Abstract
Diversity in non-ribosomal peptide and polyketide secondary metabolism is facilitated by interaction between biosynthetic domains with discrete monomer loading and their cognate tailoring enzymes, such as oxidation or halogenation enzymes. The cooperation between peptidyl carrier proteins and flavin-dependent enzymes offers a specialized strategy for monomer selectivity, which oxidizes small molecules from within a complex cellular milieu. In an effort to study this process, we have developed fluorescent probes to selectively label aerobic flavin-dependent enzymes. Here we report the preparation and implementation of these tools to label oxidase, monooxygenase and halogenase flavin-dependent enzymes.
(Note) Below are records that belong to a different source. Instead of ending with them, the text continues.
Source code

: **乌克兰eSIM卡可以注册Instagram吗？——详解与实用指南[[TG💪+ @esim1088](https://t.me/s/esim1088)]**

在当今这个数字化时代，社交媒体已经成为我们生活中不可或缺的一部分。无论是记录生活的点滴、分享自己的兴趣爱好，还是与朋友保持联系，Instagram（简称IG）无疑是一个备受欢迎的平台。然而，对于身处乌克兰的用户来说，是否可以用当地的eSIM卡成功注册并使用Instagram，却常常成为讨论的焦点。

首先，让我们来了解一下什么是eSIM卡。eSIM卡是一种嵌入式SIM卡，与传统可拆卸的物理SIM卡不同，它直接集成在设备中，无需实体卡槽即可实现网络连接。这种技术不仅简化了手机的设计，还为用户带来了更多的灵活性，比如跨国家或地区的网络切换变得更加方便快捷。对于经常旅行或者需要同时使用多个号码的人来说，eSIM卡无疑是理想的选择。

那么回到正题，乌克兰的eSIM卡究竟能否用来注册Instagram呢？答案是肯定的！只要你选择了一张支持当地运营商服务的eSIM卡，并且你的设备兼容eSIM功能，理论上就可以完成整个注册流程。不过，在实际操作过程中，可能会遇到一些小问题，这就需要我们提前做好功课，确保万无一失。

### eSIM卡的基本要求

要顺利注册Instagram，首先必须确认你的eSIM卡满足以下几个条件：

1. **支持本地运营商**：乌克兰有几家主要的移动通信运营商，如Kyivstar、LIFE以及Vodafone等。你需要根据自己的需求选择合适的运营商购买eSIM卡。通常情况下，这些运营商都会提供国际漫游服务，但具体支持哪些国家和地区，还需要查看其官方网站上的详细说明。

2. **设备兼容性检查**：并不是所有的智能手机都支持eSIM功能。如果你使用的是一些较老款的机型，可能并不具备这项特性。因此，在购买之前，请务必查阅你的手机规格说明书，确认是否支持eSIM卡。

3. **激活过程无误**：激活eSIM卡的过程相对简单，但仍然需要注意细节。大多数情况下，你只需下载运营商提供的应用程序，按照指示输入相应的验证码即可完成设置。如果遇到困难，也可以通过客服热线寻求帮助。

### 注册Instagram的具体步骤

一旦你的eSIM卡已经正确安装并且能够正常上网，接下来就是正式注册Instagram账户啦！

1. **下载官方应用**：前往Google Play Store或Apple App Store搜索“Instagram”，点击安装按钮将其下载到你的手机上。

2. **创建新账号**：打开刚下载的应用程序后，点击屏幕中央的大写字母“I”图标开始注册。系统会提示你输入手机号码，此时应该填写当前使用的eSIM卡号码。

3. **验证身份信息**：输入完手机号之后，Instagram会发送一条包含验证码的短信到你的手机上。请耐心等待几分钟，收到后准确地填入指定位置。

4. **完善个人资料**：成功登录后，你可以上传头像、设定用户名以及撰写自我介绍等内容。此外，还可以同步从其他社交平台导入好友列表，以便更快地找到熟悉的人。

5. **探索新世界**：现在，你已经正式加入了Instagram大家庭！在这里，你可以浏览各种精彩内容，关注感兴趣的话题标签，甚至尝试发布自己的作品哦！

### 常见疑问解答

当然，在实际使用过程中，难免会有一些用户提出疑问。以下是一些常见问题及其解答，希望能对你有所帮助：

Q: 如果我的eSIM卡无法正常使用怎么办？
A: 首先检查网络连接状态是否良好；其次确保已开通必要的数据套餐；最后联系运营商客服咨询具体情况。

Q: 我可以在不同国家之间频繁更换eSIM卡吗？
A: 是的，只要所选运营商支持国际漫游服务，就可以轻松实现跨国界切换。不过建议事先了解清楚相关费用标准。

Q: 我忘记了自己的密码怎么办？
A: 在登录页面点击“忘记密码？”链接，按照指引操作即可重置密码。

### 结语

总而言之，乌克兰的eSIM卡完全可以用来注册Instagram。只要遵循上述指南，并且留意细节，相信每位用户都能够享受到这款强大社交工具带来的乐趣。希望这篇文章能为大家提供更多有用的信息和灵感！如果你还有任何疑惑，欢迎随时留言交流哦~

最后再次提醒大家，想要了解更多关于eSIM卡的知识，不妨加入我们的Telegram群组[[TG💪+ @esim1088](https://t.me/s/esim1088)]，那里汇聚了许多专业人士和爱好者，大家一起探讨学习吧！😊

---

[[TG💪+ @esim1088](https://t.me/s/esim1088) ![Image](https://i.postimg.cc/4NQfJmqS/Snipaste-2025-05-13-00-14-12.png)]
Keywords: biosynthesis, synthase, polyketide, flavin dependent enzymes, molecular probes
Graphical Abstract
Domain specific probes offer a vital tool to identify and characterize biosynthetic enzymes. We now report on the development of tools to label oxidase, monooxygenase and halogenase flavin-dependent enzymes.
Natural product biosynthesis occurs through a cascade of enzymatic reactions that combine monomeric building blocks into complex chemical scaffolds.[1] Over the last decade, our laboratory has participated in a global effort to develop methods that discretely label enzymatic domains responsible for fatty acid, polyketide, and non-ribosomal peptide biosynthesis.[2] A variety of tools now exist to selectively label domains containing activities of acyl and peptidyl carrier proteins,[3] ketosynthases,[4] dehydratases,[5] and thioesterases.[6] We now report efforts to deliver probes that label aerobic flavin-dependent enzymes, or flavoenzymes, as a first step in delivering selective probes for oxidative enzymes within carrier protein dependent pathways.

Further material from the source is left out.